When a young outcast gets an interview for a sought-after position, he must endure a long time in the waiting-room where the test truly begins.


Further to both psychological and medical tests, a party of four people have been selected to hold an interview with the Grand Jury, in hopes of changing their lives forever.

They meet in a small waiting-room: DREW, 20s, unemployed, cool demeanor, but disillusioned. STEVE, 50s, former Globalmart CEO, dressed to the nines, polite and thoughtful. KYOKO, 60s, smooth, poker-faced, is a retired biologist. And, Mary, 40s, buxom, is a shy, inhibited housewife.

Their small talk is followed by a very long wait, to which they each respond differently. To top it all, the air conditioner is out of order. The heat triggers Drew’s memories of a scorching day in the desert when he was ten. The day when he burnt his eyes at staring at the space shuttle carrying his father away forever. Then, Drew tries to fix the air-conditioner. While Steve takes issues over the way Drew deals with it, Kyoko remains impassive. Whereas Mary gets more and more anxious and fidgety. She needs to refresh. Hopefully the bathroom is within.

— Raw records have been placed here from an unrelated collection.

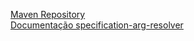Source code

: [Maven Repository](https://mvnrepository.com/)  
[Documentação specification-arg-resolver](https://github.com/tkaczmarzyk/specification-arg-resolver)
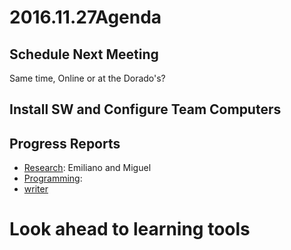 # 2016.11.27Agenda

## Schedule Next Meeting
Same time, Online or at the Dorado's?

## Install SW and Configure Team Computers

## Progress Reports
* [Research](../docs/research.md): Emiliano and Miguel
* [Programming](../docs/programming.md):
* [writer](../docs/writer.md)

# Look ahead to learning tools
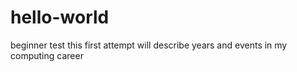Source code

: # hello-world
beginner test
this first attempt will describe years and events in my computing career
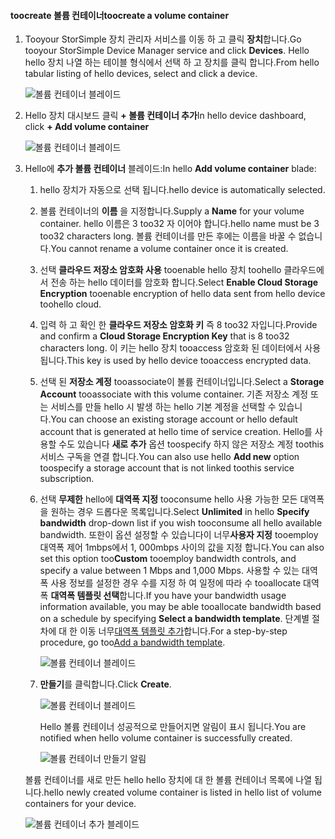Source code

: <!--author=alkohli last changed: 06/22/17-->

#### <a name="toocreate-a-volume-container"></a><span data-ttu-id="1f535-101">toocreate 볼륨 컨테이너</span><span class="sxs-lookup"><span data-stu-id="1f535-101">toocreate a volume container</span></span>
1. <span data-ttu-id="1f535-102">Tooyour StorSimple 장치 관리자 서비스를 이동 하 고 클릭 **장치**합니다.</span><span class="sxs-lookup"><span data-stu-id="1f535-102">Go tooyour StorSimple Device Manager service and click **Devices**.</span></span> <span data-ttu-id="1f535-103">Hello hello 장치 나열 하는 테이블 형식에서 선택 하 고 장치를 클릭 합니다.</span><span class="sxs-lookup"><span data-stu-id="1f535-103">From hello tabular listing of hello devices, select and click a device.</span></span> 

    ![볼륨 컨테이너 블레이드](./media/storsimple-8000-create-volume-container/createvolumecontainer1.png)

2. <span data-ttu-id="1f535-105">Hello 장치 대시보드 클릭 **+ 볼륨 컨테이너 추가**</span><span class="sxs-lookup"><span data-stu-id="1f535-105">In hello device dashboard, click **+ Add volume container**</span></span>

    ![볼륨 컨테이너 블레이드](./media/storsimple-8000-create-volume-container/createvolumecontainer2.png)

3. <span data-ttu-id="1f535-107">Hello에 **추가 볼륨 컨테이너** 블레이드:</span><span class="sxs-lookup"><span data-stu-id="1f535-107">In hello **Add volume container** blade:</span></span>
   
   1. <span data-ttu-id="1f535-108">hello 장치가 자동으로 선택 됩니다.</span><span class="sxs-lookup"><span data-stu-id="1f535-108">hello device is automatically selected.</span></span>
   2. <span data-ttu-id="1f535-109">볼륨 컨테이너의 **이름** 을 지정합니다.</span><span class="sxs-lookup"><span data-stu-id="1f535-109">Supply a **Name** for your volume container.</span></span> <span data-ttu-id="1f535-110">hello 이름은 3 too32 자 이어야 합니다.</span><span class="sxs-lookup"><span data-stu-id="1f535-110">hello name must be 3 too32 characters long.</span></span> <span data-ttu-id="1f535-111">볼륨 컨테이너를 만든 후에는 이름을 바꿀 수 없습니다.</span><span class="sxs-lookup"><span data-stu-id="1f535-111">You cannot rename a volume container once it is created.</span></span>
   3. <span data-ttu-id="1f535-112">선택 **클라우드 저장소 암호화 사용** tooenable hello 장치 toohello 클라우드에서 전송 하는 hello 데이터를 암호화 합니다.</span><span class="sxs-lookup"><span data-stu-id="1f535-112">Select **Enable Cloud Storage Encryption** tooenable encryption of hello data sent from hello device toohello cloud.</span></span>
   4. <span data-ttu-id="1f535-113">입력 하 고 확인 한 **클라우드 저장소 암호화 키** 즉 8 too32 자입니다.</span><span class="sxs-lookup"><span data-stu-id="1f535-113">Provide and confirm a **Cloud Storage Encryption Key** that is 8 too32 characters long.</span></span> <span data-ttu-id="1f535-114">이 키는 hello 장치 tooaccess 암호화 된 데이터에서 사용 됩니다.</span><span class="sxs-lookup"><span data-stu-id="1f535-114">This key is used by hello device tooaccess encrypted data.</span></span>
   5. <span data-ttu-id="1f535-115">선택 된 **저장소 계정** tooassociate이 볼륨 컨테이너입니다.</span><span class="sxs-lookup"><span data-stu-id="1f535-115">Select a **Storage Account** tooassociate with this volume container.</span></span> <span data-ttu-id="1f535-116">기존 저장소 계정 또는 서비스를 만들 hello 시 발생 하는 hello 기본 계정을 선택할 수 있습니다.</span><span class="sxs-lookup"><span data-stu-id="1f535-116">You can choose an existing storage account or hello default account that is generated at hello time of service creation.</span></span> <span data-ttu-id="1f535-117">Hello를 사용할 수도 있습니다 **새로 추가** 옵션 toospecify 하지 않은 저장소 계정 toothis 서비스 구독을 연결 합니다.</span><span class="sxs-lookup"><span data-stu-id="1f535-117">You can also use hello **Add new** option toospecify a storage account that is not linked toothis service subscription.</span></span>
   6. <span data-ttu-id="1f535-118">선택 **무제한** hello에 **대역폭 지정** tooconsume hello 사용 가능한 모든 대역폭을 원하는 경우 드롭다운 목록입니다.</span><span class="sxs-lookup"><span data-stu-id="1f535-118">Select **Unlimited** in hello **Specify bandwidth** drop-down list if you wish tooconsume all hello available bandwidth.</span></span> <span data-ttu-id="1f535-119">또한이 옵션 설정할 수 있습니다이 너무**사용자 지정** tooemploy 대역폭 제어 1mbps에서 1, 000mbps 사이의 값을 지정 합니다.</span><span class="sxs-lookup"><span data-stu-id="1f535-119">You can also set this option too**Custom** tooemploy bandwidth controls, and specify a value between 1 Mbps and 1,000 Mbps.</span></span>
      <span data-ttu-id="1f535-120">사용할 수 있는 대역폭 사용 정보를 설정한 경우 수를 지정 하 여 일정에 따라 수 tooallocate 대역폭 **대역폭 템플릿 선택**합니다.</span><span class="sxs-lookup"><span data-stu-id="1f535-120">If you have your bandwidth usage information available, you may be able tooallocate bandwidth based on a schedule by specifying **Select a bandwidth template**.</span></span> <span data-ttu-id="1f535-121">단계별 절차에 대 한 이동 너무[대역폭 템플릿 추가](../articles/storsimple/storsimple-8000-manage-bandwidth-templates.md#add-a-bandwidth-template)합니다.</span><span class="sxs-lookup"><span data-stu-id="1f535-121">For a step-by-step procedure, go too[Add a bandwidth template](../articles/storsimple/storsimple-8000-manage-bandwidth-templates.md#add-a-bandwidth-template).</span></span>

      ![볼륨 컨테이너 블레이드](./media/storsimple-8000-create-volume-container/createvolumecontainer6b.png)
   7. <span data-ttu-id="1f535-123">**만들기**를 클릭합니다.</span><span class="sxs-lookup"><span data-stu-id="1f535-123">Click **Create**.</span></span>

        ![볼륨 컨테이너 블레이드](./media/storsimple-8000-create-volume-container/createvolumecontainer6.png)
   
       <span data-ttu-id="1f535-125">Hello 볼륨 컨테이너 성공적으로 만들어지면 알림이 표시 됩니다.</span><span class="sxs-lookup"><span data-stu-id="1f535-125">You are notified when hello volume container is successfully created.</span></span>

       ![볼륨 컨테이너 만들기 알림](./media/storsimple-8000-create-volume-container/createvolumecontainer8.png)

   <span data-ttu-id="1f535-127">볼륨 컨테이너를 새로 만든 hello hello 장치에 대 한 볼륨 컨테이너 목록에 나열 됩니다.</span><span class="sxs-lookup"><span data-stu-id="1f535-127">hello newly created volume container is listed in hello list of volume containers for your device.</span></span>

   ![볼륨 컨테이너 추가 블레이드](./media/storsimple-8000-create-volume-container/createvolumecontainer9.png)


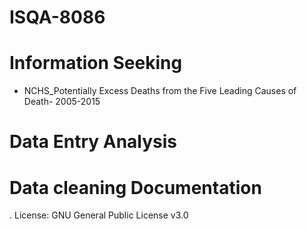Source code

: # ISQA-8086
# Information Seeking
* NCHS_Potentially Excess Deaths from the Five Leading Causes of Death- 2005-2015

# Data Entry Analysis
# Data cleaning Documentation
. License: GNU General Public License v3.0
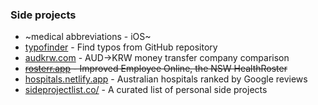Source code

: ### Side projects
- ~medical abbreviations - iOS~
- [typofinder](https://github.com/minho42/typofinder) - Find typos from GitHub repository
- [audkrw.com](https://audkrw.com) - AUD->KRW money transfer company comparison
- ~~[rosterr.app](https://rosterr.app) - Improved Employee Online, the NSW HealthRoster~~
- [hospitals.netlify.app](https://hospitals.netlify.app) - Australian hospitals ranked by Google reviews
- [sideprojectlist.co/](https://sideprojectlist.co) - A curated list of personal side projects

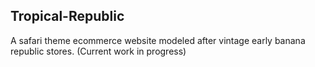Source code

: ## Tropical-Republic

A safari theme ecommerce website modeled after vintage early banana republic stores. 
(Current work in progress)

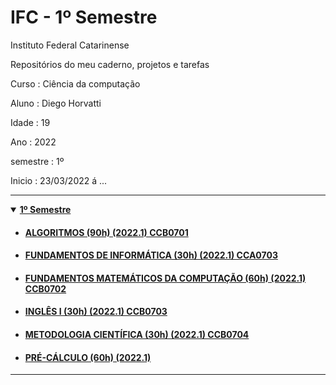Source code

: # IFC - 1º Semestre 
Instituto Federal Catarinense

Repositórios do meu caderno, projetos e tarefas

Curso    : Ciência da computação

Aluno    : Diego Horvatti

Idade    : 19

Ano      : 2022

semestre : 1º

Inicio   : 23/03/2022 á ... 

<hr />
<details open>
  <summary><a href="./caderno/1_semestre"><b>1º Semestre</b></a></summary>
    <ul>
      <li>
        <a href="./caderno/1_semestre/algoritimos">
          <h4>ALGORITMOS (90h) (2022.1) CCB0701</h4>
        </a>
      </li>
      <li>
        <a href="./caderno/1_semestre/fund_de_informatica">
          <h4>FUNDAMENTOS DE INFORMÁTICA (30h) (2022.1) CCA0703</h4>
        </a>
      </li>
      <li>
      <a href="./caderno/1_semestre/fund_matematicos_da_computacao">
        <h4>FUNDAMENTOS MATEMÁTICOS DA COMPUTAÇÃO (60h) (2022.1) CCB0702</h4>
      </a>
      </li>
      <li>
        <a href="./caderno/1_semestre/ingles_1">
          <h4>INGLÊS I (30h) (2022.1) CCB0703</h4>
        </a>
      </li>
      <li>
        <a href="./caderno/1_semestre/metodologia_cientifica">
          <h4>METODOLOGIA CIENTÍFICA (30h) (2022.1) CCB0704</h4>
        </a>
      </li>
      <li>
        <a href="./caderno/1_semestre/pre_calculo">
          <h4>PRÉ-CÁLCULO (60h) (2022.1)</h4>
        </a>
      </li>
    </ul>
</details>
<hr />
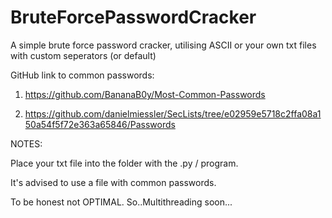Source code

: # BruteForcePasswordCracker

A simple brute force password cracker, utilising ASCII or your own txt files with custom seperators (or default)



GitHub link to common passwords: 

1. https://github.com/BananaB0y/Most-Common-Passwords
  
2. https://github.com/danielmiessler/SecLists/tree/e02959e5718c2ffa08a150a54f5f72e363a65846/Passwords


NOTES:

Place your txt file into the folder with the .py / program.

It's advised to use a file with common passwords.

To be honest not OPTIMAL. So..Multithreading soon...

No sooner has Mary entered the bathroom than she screams for help. In a blind panic, she is unable to open the door. Instantly, Drew tries to kick it open, to no avail. It’s vandal proof and equipped with a door code – on the inside!

They all try to figure out what the code might be. Whenever a correct data is processed, the light flashes green. Encouraged, Steve and Kyoko keep racking their brains. In contrast, Drew withdraws into himself, focusing on all the things they have done before reaching the waiting room. He mentally makes the whole run again. Visualizes the entrance, the checking point, the locker room, the endless corridor flanked with countless doors. What clue should he look for? Is it behind those doors? Anyway, he counts them all, it’s relaxing. It occurs to him that human life is contained within walls, and that the only way in and out is through doors!

Hence, Drew asks Mary to process all the data all over again and add the number of doors he’s counted. The light turns green! However, the door still won’t open. Soon after, Drew realizes that there are five seats in the room, but only four applicants. Five must be the last data – Bingo! The bathroom door clicks open --

Onto Mary, all trembling next to the body of an OLD MAN slouched in the toilet bowl. As Steve comforts her, Drew gives the old man a shake. This is when Kyoko edges her way in and checks the man's pulse and carotid – he is dead!

Pandemonium. They all jostle their way for the exit, but they are locked up. They can't even call the police, their phones are in a safe outside. Waving her head towards small eyeball-shaped devices, Kyoko thinks that they have been observed from the start. Steve and Mary are baffled by the sneaky test, but Drew plants himself in front of one of the cameras. He threatens to smash everything and everyone up if the watchers don't show up.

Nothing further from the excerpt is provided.